Conclusion de la deuxième partie
- Premier prix de la recherche historique du département des Alpes Maritimes
- Publication type: Book chapter
- Book: Enfermer et Punir. Histoire des prisons et des prisonniers des Alpes-Maritimes (1792-1939)
- Pages: 393 to 394
- Collection: Mediterranean Studies, n° 19
Conclusion
de la deuxième partie
De la séparation à l’isolement des prisonniers, le paysage carcéral de la région niçoise évolue profondément durant tout le xixe siècle. L’application des idéaux issus des Lumières consistant à remplacer les peines corporelles par la privation de liberté s’affirment lentement avec l’élaboration d’espaces punitifs nouveaux1. Au début du xixe siècle, le monde des prisons est bouleversé par les effets de la Révolution, les difficultés économiques et le brigandage endémique de la région niçoise. Pour faire face à l’augmentation de la population carcérale, de nouveaux locaux faisant office de prison ouvrent à la hâte mais demeurent insuffisants malgré la bonne volonté des autorités. La séparation des différentes catégories de détenus est plus ou moins respectée. À Nice, les prisonniers sont enfermés dans trois établissements : les prisons sénatoriales qui deviennent une maison de Justice affectée aux condamnés à de courtes peines, le couvent des Jésuites qui est transformé en une maison d’arrêt pour l’enfermement des prévenus, et la maison de correction qui est installée dans l’ancien bagne pour les militaires et déserteurs. À Grasse également l’inflation pénitentiaire amène l’ouverture de nouveaux établissements, la maison d’arrêt de l’Évêché est complétée par l’ancienne geôle de la Torre de la Càrce et par l’ancien Séminaire convertit en prison. La promiscuité caractérise tous ces établissements qui manquent cruellement de moyens pour assurer leur fonctionnement. En 1811, l’entretien des maisons d’arrêt et des chambres de sûreté incombe entièrement à la charge des départements, ce qui contribue à aggraver leur situation déjà précaire2.
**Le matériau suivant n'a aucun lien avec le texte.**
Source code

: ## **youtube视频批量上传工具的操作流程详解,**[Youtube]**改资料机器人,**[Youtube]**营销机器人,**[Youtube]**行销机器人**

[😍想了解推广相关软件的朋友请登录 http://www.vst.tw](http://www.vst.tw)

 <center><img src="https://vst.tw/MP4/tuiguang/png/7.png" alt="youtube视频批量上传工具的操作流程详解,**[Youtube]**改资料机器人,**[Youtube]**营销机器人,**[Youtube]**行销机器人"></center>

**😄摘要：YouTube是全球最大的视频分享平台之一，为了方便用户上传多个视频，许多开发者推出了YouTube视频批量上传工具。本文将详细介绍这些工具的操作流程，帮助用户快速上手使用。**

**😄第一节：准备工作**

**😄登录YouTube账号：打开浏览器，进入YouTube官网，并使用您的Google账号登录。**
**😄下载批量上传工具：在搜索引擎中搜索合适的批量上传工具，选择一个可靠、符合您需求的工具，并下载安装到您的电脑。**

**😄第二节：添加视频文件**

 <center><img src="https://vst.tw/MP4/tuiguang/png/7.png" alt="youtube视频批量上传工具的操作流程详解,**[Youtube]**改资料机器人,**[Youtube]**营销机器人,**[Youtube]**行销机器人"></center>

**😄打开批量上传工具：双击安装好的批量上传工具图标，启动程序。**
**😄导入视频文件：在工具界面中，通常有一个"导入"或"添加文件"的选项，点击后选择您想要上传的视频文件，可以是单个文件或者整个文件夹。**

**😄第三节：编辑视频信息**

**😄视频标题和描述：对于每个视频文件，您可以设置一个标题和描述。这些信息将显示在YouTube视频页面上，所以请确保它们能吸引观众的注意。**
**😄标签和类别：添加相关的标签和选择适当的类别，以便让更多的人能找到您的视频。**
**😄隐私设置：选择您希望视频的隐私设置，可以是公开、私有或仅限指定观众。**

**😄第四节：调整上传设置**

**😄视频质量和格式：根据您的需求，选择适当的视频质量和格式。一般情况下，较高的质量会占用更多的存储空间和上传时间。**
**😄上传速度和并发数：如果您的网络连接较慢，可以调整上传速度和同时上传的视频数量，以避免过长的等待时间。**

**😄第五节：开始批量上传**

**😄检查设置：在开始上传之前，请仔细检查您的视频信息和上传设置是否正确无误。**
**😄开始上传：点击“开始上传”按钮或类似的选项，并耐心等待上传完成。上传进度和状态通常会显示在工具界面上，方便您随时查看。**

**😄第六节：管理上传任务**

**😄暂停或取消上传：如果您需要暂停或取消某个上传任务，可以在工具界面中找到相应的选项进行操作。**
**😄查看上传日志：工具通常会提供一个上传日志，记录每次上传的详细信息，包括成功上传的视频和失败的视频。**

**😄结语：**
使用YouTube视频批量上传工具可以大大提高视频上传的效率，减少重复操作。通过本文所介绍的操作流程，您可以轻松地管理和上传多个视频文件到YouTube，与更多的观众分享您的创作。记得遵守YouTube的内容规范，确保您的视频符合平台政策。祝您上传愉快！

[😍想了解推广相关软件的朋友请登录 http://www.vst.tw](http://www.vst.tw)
394La Restauration et le changement de souveraineté rétablissent dans leur fonction d’origine les prisons sénatoriales de Nice. Régulièrement, des améliorations sont apportées à l’édifice afin d’y appliquer modestement les avancées en matière d’innovation pénitentiaire. À Grasse, du côté français, la prison de l’Évêché ferme définitivement ses portes en 1846 et la nouvelle maison d’arrêt ouvre les siennes juste à côté du tribunal. Elle fait partie des premières prisons cellulaires qui réalisent concrètement les idées de séparation et d’isolement des détenus avant l’adoption de la loi du 5 juin 1875 sur l’enfermement individuel des prévenus et des condamnés à moins d’un an de prison3. À Nice, le virage cellulaire s’accomplit plus tardivement en 1887 avec l’ouverture de la maison d’arrêt dessinée par l’architecte Dieudé-Defly. Il met la géométrie au service de l’utopie carcérale et fait de l’architecture pénitentiaire un moyen de punition. La peine privative de liberté est désormais standardisée et le traitement des prisonniers est uniformisé. La surveillance est optimale grâce au plan rayonnant du bâtiment. La sécurité est maximale avec les nombreux sas, murs et grilles qui veillent à prévenir les évasions. Chacun, qu’il soit riche ou pauvre, dispose désormais d’un espace délimité, d’une cellule identique contenant la même quantité de mètre cube d’air et pourvu d’un confort semblable. Par cette architecture carcérale, la peine doit devenir égalitaire et infliger à tous les mêmes conditions de détention. Les modes de vie des détenus évoluent tout au long de la période en parallèle avec la lente maturation des locaux pénitentiaires qui doivent à la fois punir, prévenir, amender et corriger.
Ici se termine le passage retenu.